▸ **PROBLEM DETAILS**:
Each line of data below is to be returned exactly, leaving out any picture.
++++ DATA SUPPLIED ++++
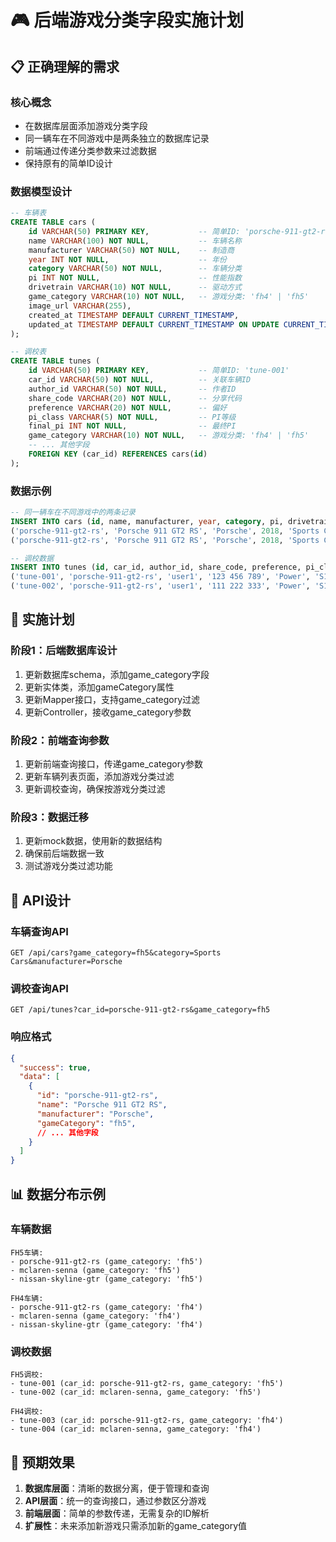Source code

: # 🎮 后端游戏分类字段实施计划

## 📋 **正确理解的需求**

### **核心概念**
- 在数据库层面添加游戏分类字段
- 同一辆车在不同游戏中是两条独立的数据库记录
- 前端通过传递分类参数来过滤数据
- 保持原有的简单ID设计

### **数据模型设计**
```sql
-- 车辆表
CREATE TABLE cars (
    id VARCHAR(50) PRIMARY KEY,           -- 简单ID: 'porsche-911-gt2-rs'
    name VARCHAR(100) NOT NULL,           -- 车辆名称
    manufacturer VARCHAR(50) NOT NULL,    -- 制造商
    year INT NOT NULL,                    -- 年份
    category VARCHAR(50) NOT NULL,        -- 车辆分类
    pi INT NOT NULL,                      -- 性能指数
    drivetrain VARCHAR(10) NOT NULL,      -- 驱动方式
    game_category VARCHAR(10) NOT NULL,   -- 游戏分类: 'fh4' | 'fh5'
    image_url VARCHAR(255),
    created_at TIMESTAMP DEFAULT CURRENT_TIMESTAMP,
    updated_at TIMESTAMP DEFAULT CURRENT_TIMESTAMP ON UPDATE CURRENT_TIMESTAMP
);

-- 调校表
CREATE TABLE tunes (
    id VARCHAR(50) PRIMARY KEY,           -- 简单ID: 'tune-001'
    car_id VARCHAR(50) NOT NULL,          -- 关联车辆ID
    author_id VARCHAR(50) NOT NULL,       -- 作者ID
    share_code VARCHAR(20) NOT NULL,      -- 分享代码
    preference VARCHAR(20) NOT NULL,      -- 偏好
    pi_class VARCHAR(5) NOT NULL,         -- PI等级
    final_pi INT NOT NULL,                -- 最终PI
    game_category VARCHAR(10) NOT NULL,   -- 游戏分类: 'fh4' | 'fh5'
    -- ... 其他字段
    FOREIGN KEY (car_id) REFERENCES cars(id)
);
```

### **数据示例**
```sql
-- 同一辆车在不同游戏中的两条记录
INSERT INTO cars (id, name, manufacturer, year, category, pi, drivetrain, game_category) VALUES
('porsche-911-gt2-rs', 'Porsche 911 GT2 RS', 'Porsche', 2018, 'Sports Cars', 920, 'RWD', 'fh5'),
('porsche-911-gt2-rs', 'Porsche 911 GT2 RS', 'Porsche', 2018, 'Sports Cars', 920, 'RWD', 'fh4');

-- 调校数据
INSERT INTO tunes (id, car_id, author_id, share_code, preference, pi_class, final_pi, game_category) VALUES
('tune-001', 'porsche-911-gt2-rs', 'user1', '123 456 789', 'Power', 'S1', 900, 'fh5'),
('tune-002', 'porsche-911-gt2-rs', 'user1', '111 222 333', 'Power', 'S1', 900, 'fh4');
```

## 🎯 **实施计划**

### **阶段1：后端数据库设计**
1. 更新数据库schema，添加game_category字段
2. 更新实体类，添加gameCategory属性
3. 更新Mapper接口，支持game_category过滤
4. 更新Controller，接收game_category参数

### **阶段2：前端查询参数**
1. 更新前端查询接口，传递game_category参数
2. 更新车辆列表页面，添加游戏分类过滤
3. 更新调校查询，确保按游戏分类过滤

### **阶段3：数据迁移**
1. 更新mock数据，使用新的数据结构
2. 确保前后端数据一致
3. 测试游戏分类过滤功能

## 🔄 **API设计**

### **车辆查询API**
```http
GET /api/cars?game_category=fh5&category=Sports Cars&manufacturer=Porsche
```

### **调校查询API**
```http
GET /api/tunes?car_id=porsche-911-gt2-rs&game_category=fh5
```

### **响应格式**
```json
{
  "success": true,
  "data": [
    {
      "id": "porsche-911-gt2-rs",
      "name": "Porsche 911 GT2 RS",
      "manufacturer": "Porsche",
      "gameCategory": "fh5",
      // ... 其他字段
    }
  ]
}
```

## 📊 **数据分布示例**

### **车辆数据**
```
FH5车辆:
- porsche-911-gt2-rs (game_category: 'fh5')
- mclaren-senna (game_category: 'fh5')
- nissan-skyline-gtr (game_category: 'fh5')

FH4车辆:
- porsche-911-gt2-rs (game_category: 'fh4')
- mclaren-senna (game_category: 'fh4')
- nissan-skyline-gtr (game_category: 'fh4')
```

### **调校数据**
```
FH5调校:
- tune-001 (car_id: porsche-911-gt2-rs, game_category: 'fh5')
- tune-002 (car_id: mclaren-senna, game_category: 'fh5')

FH4调校:
- tune-003 (car_id: porsche-911-gt2-rs, game_category: 'fh4')
- tune-004 (car_id: mclaren-senna, game_category: 'fh4')
```

## 🎉 **预期效果**

1. **数据库层面**：清晰的数据分离，便于管理和查询
2. **API层面**：统一的查询接口，通过参数区分游戏
3. **前端层面**：简单的参数传递，无需复杂的ID解析
4. **扩展性**：未来添加新游戏只需添加新的game_category值 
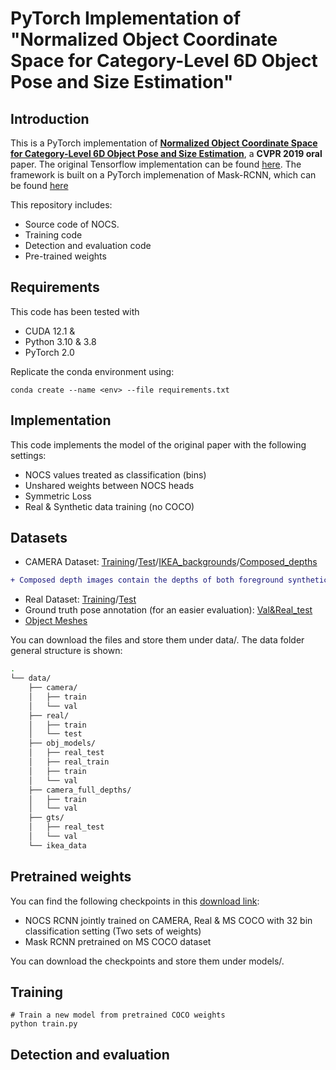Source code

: # PyTorch Implementation of "Normalized Object Coordinate Space for Category-Level 6D Object Pose and Size Estimation"

## Introduction

This is a PyTorch implementation of [**Normalized Object Coordinate Space for Category-Level 6D Object Pose and Size Estimation**](https://arxiv.org/pdf/1901.02970.pdf), a **CVPR 2019 oral** paper.
The original Tensorflow implementation can be found [here](https://github.com/hughw19/NOCS_CVPR2019). The framework is built on a PyTorch implemenation of Mask-RCNN, which can be found [here](https://github.com/multimodallearning/pytorch-mask-rcnn)

This repository includes:
* Source code of NOCS.
* Training code
* Detection and evaluation code
* Pre-trained weights

## Requirements
This code has been tested with
* CUDA 12.1 & 
* Python 3.10 & 3.8
* PyTorch 2.0

Replicate the conda environment using:
```
conda create --name <env> --file requirements.txt
```

## Implementation

This code implements the model of the original paper with the following settings:
* NOCS values treated as classification (bins)
* Unshared weights between NOCS heads
* Symmetric Loss
* Real & Synthetic data training (no COCO)


## Datasets
* CAMERA Dataset: [Training](http://download.cs.stanford.edu/orion/nocs/camera_train.zip)/[Test](http://download.cs.stanford.edu/orion/nocs/camera_val25K.zip)/[IKEA_backgrounds](http://download.cs.stanford.edu/orion/nocs/ikea_data.zip)/[Composed_depths](http://download.cs.stanford.edu/orion/nocs/camera_composed_depth.zip)
```diff
+ Composed depth images contain the depths of both foreground synthetic objects and background real scenes for all train and validation data
```
* Real Dataset: [Training](http://download.cs.stanford.edu/orion/nocs/real_train.zip)/[Test](http://download.cs.stanford.edu/orion/nocs/real_test.zip)
* Ground truth pose annotation (for an easier evaluation): [Val&Real_test](http://download.cs.stanford.edu/orion/nocs/gts.zip)
* [Object Meshes](http://download.cs.stanford.edu/orion/nocs/obj_models.zip)

You can download the files and store them under data/. The data folder general structure is shown:
```bash
.
└── data/
    ├── camera/
    │   ├── train
    │   └── val
    ├── real/
    │   ├── train
    │   └── test
    ├── obj_models/
    │   ├── real_test
    │   ├── real_train
    │   ├── train
    │   └── val
    ├── camera_full_depths/
    │   ├── train
    │   └── val
    ├── gts/
    │   ├── real_test
    │   └── val
    └── ikea_data
```

## Pretrained weights
You can find the following checkpoints in this [download link](https://drive.google.com/uc?export=download&id=1SeNduFmmuFugT-1SE186YEPahM61JrAH):
* NOCS RCNN jointly trained on CAMERA, Real & MS COCO with 32 bin classification setting (Two sets of weights)
* Mask RCNN pretrained on MS COCO dataset

You can download the checkpoints and store them under models/.

## Training
```
# Train a new model from pretrained COCO weights
python train.py
```

## Detection and evaluation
++++
▸ **COMPLETED TASK**:
Source code

: # 🎮 后端游戏分类字段实施计划

## 📋 **正确理解的需求**

### **核心概念**
- 在数据库层面添加游戏分类字段
- 同一辆车在不同游戏中是两条独立的数据库记录
- 前端通过传递分类参数来过滤数据
- 保持原有的简单ID设计

### **数据模型设计**
```sql
-- 车辆表
CREATE TABLE cars (
    id VARCHAR(50) PRIMARY KEY,           -- 简单ID: 'porsche-911-gt2-rs'
    name VARCHAR(100) NOT NULL,           -- 车辆名称
    manufacturer VARCHAR(50) NOT NULL,    -- 制造商
    year INT NOT NULL,                    -- 年份
    category VARCHAR(50) NOT NULL,        -- 车辆分类
    pi INT NOT NULL,                      -- 性能指数
    drivetrain VARCHAR(10) NOT NULL,      -- 驱动方式
    game_category VARCHAR(10) NOT NULL,   -- 游戏分类: 'fh4' | 'fh5'
    image_url VARCHAR(255),
    created_at TIMESTAMP DEFAULT CURRENT_TIMESTAMP,
    updated_at TIMESTAMP DEFAULT CURRENT_TIMESTAMP ON UPDATE CURRENT_TIMESTAMP
);

-- 调校表
CREATE TABLE tunes (
    id VARCHAR(50) PRIMARY KEY,           -- 简单ID: 'tune-001'
    car_id VARCHAR(50) NOT NULL,          -- 关联车辆ID
    author_id VARCHAR(50) NOT NULL,       -- 作者ID
    share_code VARCHAR(20) NOT NULL,      -- 分享代码
    preference VARCHAR(20) NOT NULL,      -- 偏好
    pi_class VARCHAR(5) NOT NULL,         -- PI等级
    final_pi INT NOT NULL,                -- 最终PI
    game_category VARCHAR(10) NOT NULL,   -- 游戏分类: 'fh4' | 'fh5'
    -- ... 其他字段
    FOREIGN KEY (car_id) REFERENCES cars(id)
);
```

### **数据示例**
```sql
-- 同一辆车在不同游戏中的两条记录
INSERT INTO cars (id, name, manufacturer, year, category, pi, drivetrain, game_category) VALUES
('porsche-911-gt2-rs', 'Porsche 911 GT2 RS', 'Porsche', 2018, 'Sports Cars', 920, 'RWD', 'fh5'),
('porsche-911-gt2-rs', 'Porsche 911 GT2 RS', 'Porsche', 2018, 'Sports Cars', 920, 'RWD', 'fh4');

-- 调校数据
INSERT INTO tunes (id, car_id, author_id, share_code, preference, pi_class, final_pi, game_category) VALUES
('tune-001', 'porsche-911-gt2-rs', 'user1', '123 456 789', 'Power', 'S1', 900, 'fh5'),
('tune-002', 'porsche-911-gt2-rs', 'user1', '111 222 333', 'Power', 'S1', 900, 'fh4');
```

## 🎯 **实施计划**

### **阶段1：后端数据库设计**
1. 更新数据库schema，添加game_category字段
2. 更新实体类，添加gameCategory属性
3. 更新Mapper接口，支持game_category过滤
4. 更新Controller，接收game_category参数

### **阶段2：前端查询参数**
1. 更新前端查询接口，传递game_category参数
2. 更新车辆列表页面，添加游戏分类过滤
3. 更新调校查询，确保按游戏分类过滤

### **阶段3：数据迁移**
1. 更新mock数据，使用新的数据结构
2. 确保前后端数据一致
3. 测试游戏分类过滤功能

## 🔄 **API设计**

### **车辆查询API**
```http
GET /api/cars?game_category=fh5&category=Sports Cars&manufacturer=Porsche
```

### **调校查询API**
```http
GET /api/tunes?car_id=porsche-911-gt2-rs&game_category=fh5
```

### **响应格式**
```json
{
  "success": true,
  "data": [
    {
      "id": "porsche-911-gt2-rs",
      "name": "Porsche 911 GT2 RS",
      "manufacturer": "Porsche",
      "gameCategory": "fh5",
      // ... 其他字段
    }
  ]
}
```

## 📊 **数据分布示例**

### **车辆数据**
```
FH5车辆:
- porsche-911-gt2-rs (game_category: 'fh5')
- mclaren-senna (game_category: 'fh5')
- nissan-skyline-gtr (game_category: 'fh5')

FH4车辆:
- porsche-911-gt2-rs (game_category: 'fh4')
- mclaren-senna (game_category: 'fh4')
- nissan-skyline-gtr (game_category: 'fh4')
```

### **调校数据**
```
FH5调校:
- tune-001 (car_id: porsche-911-gt2-rs, game_category: 'fh5')
- tune-002 (car_id: mclaren-senna, game_category: 'fh5')

FH4调校:
- tune-003 (car_id: porsche-911-gt2-rs, game_category: 'fh4')
- tune-004 (car_id: mclaren-senna, game_category: 'fh4')
```

## 🎉 **预期效果**

1. **数据库层面**：清晰的数据分离，便于管理和查询
2. **API层面**：统一的查询接口，通过参数区分游戏
3. **前端层面**：简单的参数传递，无需复杂的ID解析
4. **扩展性**：未来添加新游戏只需添加新的game_category值 
Source code

: # PyTorch Implementation of "Normalized Object Coordinate Space for Category-Level 6D Object Pose and Size Estimation"

## Introduction

This is a PyTorch implementation of [**Normalized Object Coordinate Space for Category-Level 6D Object Pose and Size Estimation**](https://arxiv.org/pdf/1901.02970.pdf), a **CVPR 2019 oral** paper.
The original Tensorflow implementation can be found [here](https://github.com/hughw19/NOCS_CVPR2019). The framework is built on a PyTorch implemenation of Mask-RCNN, which can be found [here](https://github.com/multimodallearning/pytorch-mask-rcnn)

This repository includes:
* Source code of NOCS.
* Training code
* Detection and evaluation code
* Pre-trained weights

## Requirements
This code has been tested with
* CUDA 12.1 & 
* Python 3.10 & 3.8
* PyTorch 2.0

Replicate the conda environment using:
```
conda create --name <env> --file requirements.txt
```

## Implementation

This code implements the model of the original paper with the following settings:
* NOCS values treated as classification (bins)
* Unshared weights between NOCS heads
* Symmetric Loss
* Real & Synthetic data training (no COCO)


## Datasets
* CAMERA Dataset: [Training](http://download.cs.stanford.edu/orion/nocs/camera_train.zip)/[Test](http://download.cs.stanford.edu/orion/nocs/camera_val25K.zip)/[IKEA_backgrounds](http://download.cs.stanford.edu/orion/nocs/ikea_data.zip)/[Composed_depths](http://download.cs.stanford.edu/orion/nocs/camera_composed_depth.zip)
```diff
+ Composed depth images contain the depths of both foreground synthetic objects and background real scenes for all train and validation data
```
* Real Dataset: [Training](http://download.cs.stanford.edu/orion/nocs/real_train.zip)/[Test](http://download.cs.stanford.edu/orion/nocs/real_test.zip)
* Ground truth pose annotation (for an easier evaluation): [Val&Real_test](http://download.cs.stanford.edu/orion/nocs/gts.zip)
* [Object Meshes](http://download.cs.stanford.edu/orion/nocs/obj_models.zip)

You can download the files and store them under data/. The data folder general structure is shown:
```bash
.
└── data/
    ├── camera/
    │   ├── train
    │   └── val
    ├── real/
    │   ├── train
    │   └── test
    ├── obj_models/
    │   ├── real_test
    │   ├── real_train
    │   ├── train
    │   └── val
    ├── camera_full_depths/
    │   ├── train
    │   └── val
    ├── gts/
    │   ├── real_test
    │   └── val
    └── ikea_data
```

## Pretrained weights
You can find the following checkpoints in this [download link](https://drive.google.com/uc?export=download&id=1SeNduFmmuFugT-1SE186YEPahM61JrAH):
* NOCS RCNN jointly trained on CAMERA, Real & MS COCO with 32 bin classification setting (Two sets of weights)
* Mask RCNN pretrained on MS COCO dataset

You can download the checkpoints and store them under models/.

## Training
```
# Train a new model from pretrained COCO weights
python train.py
```

## Detection and evaluation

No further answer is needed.